A similar disease occurs mainly in early spring. It manifests itself by yellowing of some scales. If nothing is done, then the shoot will first turn brown, and then die. For treatment, it is necessary to cut out the affected processes. After that, the tree must be constantly sprinkled with limestone and fed. From mid-summer to the end of September, thuja should be sprayed with foundationazole.

By the way, browning and yellowing of the tops of the plant can occur when access is violated. nutrients from roots to crown. This happens for the following reasons:

Fusarium or tracheomycosis. In this situation, it is necessary to water under the root and spray the thuja crowns with a 0.2% solution of foundationol. Instead, you can use another fungicide, for example, Abiga-Peak, cartocid or HOM. It will also help save thuja treatment with zircon, which improves the ability to resist fungal diseases.

Tui pests

False shield thuja - these are insects small sizes, have a light yellow color, when the individual dies off, the larvae remain under a false shield (skin), from which the name came.

Signs of illness: reverse side needles are placed 3-5mm. semicircular individuals. Tui begin to fade, the needles partially dry out, clearly standing out from the general view.

Methods of control and prevention: Twice a year in the spring in early May to mid-June, alternating after 7-12 days (depending on the weather) Komandor - Aktar - the last two times fungicide Champion. In autumn, it is better to apply Decis, mid-August to the end of September (every 2 weeks), the last treatment is also by the Champion.

The spider mite is a particularly dangerous insect in hot weather. summer periods, one female can bear up to 6 generations of larvae. It is the larvae that damage the needles.

Signs of disease: the presence of abundant thin cobwebs on the shoots. Looking closely at the thuja scales, you can see many small yellow spots, and then brown dying areas. The damage done by the end of summer, beginning of autumn is especially visible.
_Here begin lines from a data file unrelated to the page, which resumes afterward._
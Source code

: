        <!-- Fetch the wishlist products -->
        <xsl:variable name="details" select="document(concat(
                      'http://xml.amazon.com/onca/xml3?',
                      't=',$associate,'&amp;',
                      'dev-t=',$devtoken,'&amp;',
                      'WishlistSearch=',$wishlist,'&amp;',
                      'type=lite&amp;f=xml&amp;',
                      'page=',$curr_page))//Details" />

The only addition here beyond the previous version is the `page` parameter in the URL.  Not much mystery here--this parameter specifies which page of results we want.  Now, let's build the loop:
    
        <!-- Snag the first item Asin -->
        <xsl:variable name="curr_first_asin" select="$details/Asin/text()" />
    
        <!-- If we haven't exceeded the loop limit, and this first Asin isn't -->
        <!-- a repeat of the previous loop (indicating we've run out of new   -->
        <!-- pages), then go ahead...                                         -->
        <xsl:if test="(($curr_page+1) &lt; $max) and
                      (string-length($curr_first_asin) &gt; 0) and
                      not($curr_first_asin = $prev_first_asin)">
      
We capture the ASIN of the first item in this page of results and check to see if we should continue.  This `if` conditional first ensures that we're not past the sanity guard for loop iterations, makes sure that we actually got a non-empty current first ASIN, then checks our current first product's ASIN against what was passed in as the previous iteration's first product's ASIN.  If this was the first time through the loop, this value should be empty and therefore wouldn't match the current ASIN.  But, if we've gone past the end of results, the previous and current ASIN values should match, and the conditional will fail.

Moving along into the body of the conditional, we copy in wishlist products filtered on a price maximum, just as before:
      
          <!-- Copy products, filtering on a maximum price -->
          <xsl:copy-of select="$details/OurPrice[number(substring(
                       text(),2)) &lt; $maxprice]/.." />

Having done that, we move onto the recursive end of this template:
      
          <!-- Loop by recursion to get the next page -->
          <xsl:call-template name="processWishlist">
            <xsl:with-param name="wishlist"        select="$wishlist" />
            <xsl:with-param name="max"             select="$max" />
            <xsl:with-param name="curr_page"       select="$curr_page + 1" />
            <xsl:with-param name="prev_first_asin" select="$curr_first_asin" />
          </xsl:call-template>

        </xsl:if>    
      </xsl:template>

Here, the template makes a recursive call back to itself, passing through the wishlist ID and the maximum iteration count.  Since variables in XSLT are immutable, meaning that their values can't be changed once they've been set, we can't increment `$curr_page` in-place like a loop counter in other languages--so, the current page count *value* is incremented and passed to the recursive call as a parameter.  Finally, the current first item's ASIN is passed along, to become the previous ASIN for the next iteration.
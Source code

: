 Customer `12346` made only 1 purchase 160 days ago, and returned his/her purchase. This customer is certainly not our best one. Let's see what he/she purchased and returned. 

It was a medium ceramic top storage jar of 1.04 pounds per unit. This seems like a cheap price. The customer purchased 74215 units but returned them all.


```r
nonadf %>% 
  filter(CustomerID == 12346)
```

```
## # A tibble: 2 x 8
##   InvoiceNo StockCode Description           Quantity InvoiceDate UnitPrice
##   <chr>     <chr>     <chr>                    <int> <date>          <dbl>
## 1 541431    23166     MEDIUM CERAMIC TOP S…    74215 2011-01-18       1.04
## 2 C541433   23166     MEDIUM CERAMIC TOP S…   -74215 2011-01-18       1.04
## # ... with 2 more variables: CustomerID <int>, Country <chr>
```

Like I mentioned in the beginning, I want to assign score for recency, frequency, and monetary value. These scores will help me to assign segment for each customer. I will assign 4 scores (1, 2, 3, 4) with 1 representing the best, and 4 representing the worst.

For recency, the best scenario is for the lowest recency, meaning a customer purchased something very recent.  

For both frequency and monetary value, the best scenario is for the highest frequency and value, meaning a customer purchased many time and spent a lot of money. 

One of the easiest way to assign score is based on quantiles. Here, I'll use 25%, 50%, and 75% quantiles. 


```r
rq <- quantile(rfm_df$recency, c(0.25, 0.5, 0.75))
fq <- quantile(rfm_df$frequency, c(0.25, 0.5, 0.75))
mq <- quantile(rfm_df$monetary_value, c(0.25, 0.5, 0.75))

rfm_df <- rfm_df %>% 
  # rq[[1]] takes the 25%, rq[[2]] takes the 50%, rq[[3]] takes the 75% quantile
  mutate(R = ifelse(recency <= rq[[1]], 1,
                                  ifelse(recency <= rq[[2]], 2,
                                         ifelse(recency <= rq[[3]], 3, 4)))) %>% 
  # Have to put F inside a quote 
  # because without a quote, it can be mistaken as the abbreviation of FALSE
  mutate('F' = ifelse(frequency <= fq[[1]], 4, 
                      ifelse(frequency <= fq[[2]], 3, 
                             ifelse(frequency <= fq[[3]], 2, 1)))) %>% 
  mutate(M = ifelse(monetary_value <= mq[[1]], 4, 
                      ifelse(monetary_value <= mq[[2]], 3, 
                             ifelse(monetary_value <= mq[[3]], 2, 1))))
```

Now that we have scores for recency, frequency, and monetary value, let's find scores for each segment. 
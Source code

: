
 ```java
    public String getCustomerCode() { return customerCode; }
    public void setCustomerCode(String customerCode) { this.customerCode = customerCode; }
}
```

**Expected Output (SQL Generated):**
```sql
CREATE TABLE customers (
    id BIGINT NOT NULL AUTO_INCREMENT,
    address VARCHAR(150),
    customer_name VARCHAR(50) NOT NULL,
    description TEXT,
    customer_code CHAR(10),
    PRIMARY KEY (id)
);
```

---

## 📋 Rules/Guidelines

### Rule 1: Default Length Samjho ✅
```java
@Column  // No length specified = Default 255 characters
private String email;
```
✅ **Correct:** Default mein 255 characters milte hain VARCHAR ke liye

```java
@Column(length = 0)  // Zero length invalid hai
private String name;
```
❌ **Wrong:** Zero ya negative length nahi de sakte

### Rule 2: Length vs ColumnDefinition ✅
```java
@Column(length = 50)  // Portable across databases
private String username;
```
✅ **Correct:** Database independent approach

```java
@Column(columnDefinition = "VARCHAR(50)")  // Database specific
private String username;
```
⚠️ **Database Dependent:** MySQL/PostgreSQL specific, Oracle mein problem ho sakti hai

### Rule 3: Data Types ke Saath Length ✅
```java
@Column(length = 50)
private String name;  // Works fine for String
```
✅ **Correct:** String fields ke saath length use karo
Methods of control and prevention: in hot weather Actofit can be used several times for prevention. If you find a disease, use Aktellik in the same period with an interval of 2 weeks, and additionally two times in 10-12 days Aktofit. In the spring of next year, at temperatures above +5 degrees, use Actellik 2-3 times with an interval of 2 weeks. To quickly restore color and improve growth, use top dressing for conifers, with the addition of sulfuric acid magnesium.

Prevention from drying thuja

First of all, you need to follow the rules for planting thuja and caring for it.

Measures necessary for nursing thuja

A very important action for the preservation of thuja is its regular spraying with water. During the growing season, it is necessary to loosen the soil of the root circle to a depth of up to ten centimeters, and cover the root circle itself with peat chips or wood chips. This mulching will protect the roots from overheating and drying out in hot weather, and from freezing in winter.

To prevent the death of a tree, attention should be paid to the root trunk: it should not rise much above the ground, but deepening also adversely affects the health of the plant. To revive the tree, its roots are shed well, the leafy part is heavily sprayed with water with the addition of Epin. For watering the rhizome, you can add growth stimulants "Zircon" or "Ecohol".

Apply 20 g of Buyskoye coniferous fertilizer along with peat under each plant.

Plants, like people, experience stress during transplants and adverse weather conditions. Treat the crown with an anti-stress preparation 3 times a week (Zircon mixed with a Cytovit tablet). This mixture can be used for watering the roots as a replacement for Kornevin and Heteroauxin.

In the middle of spring, immediately after the snow melts, spray the needles for the first time with the diluted Epin, ten days later with Zircon, and ten days later with an infusion of dry manure - mullein (half a cup for 5 liters of water).

A couple of handfuls of earth with mycorrhiza (fungi, microorganisms, bacteria and coniferous needles) from a coniferous forest will help restore the plants. Make a powder under each trunk circle, but do not overdo it and protect the nature of the garden from unnecessary pests.

Shade plants on bright spring days, protect young needles from burns. These measures will help conifers recover faster.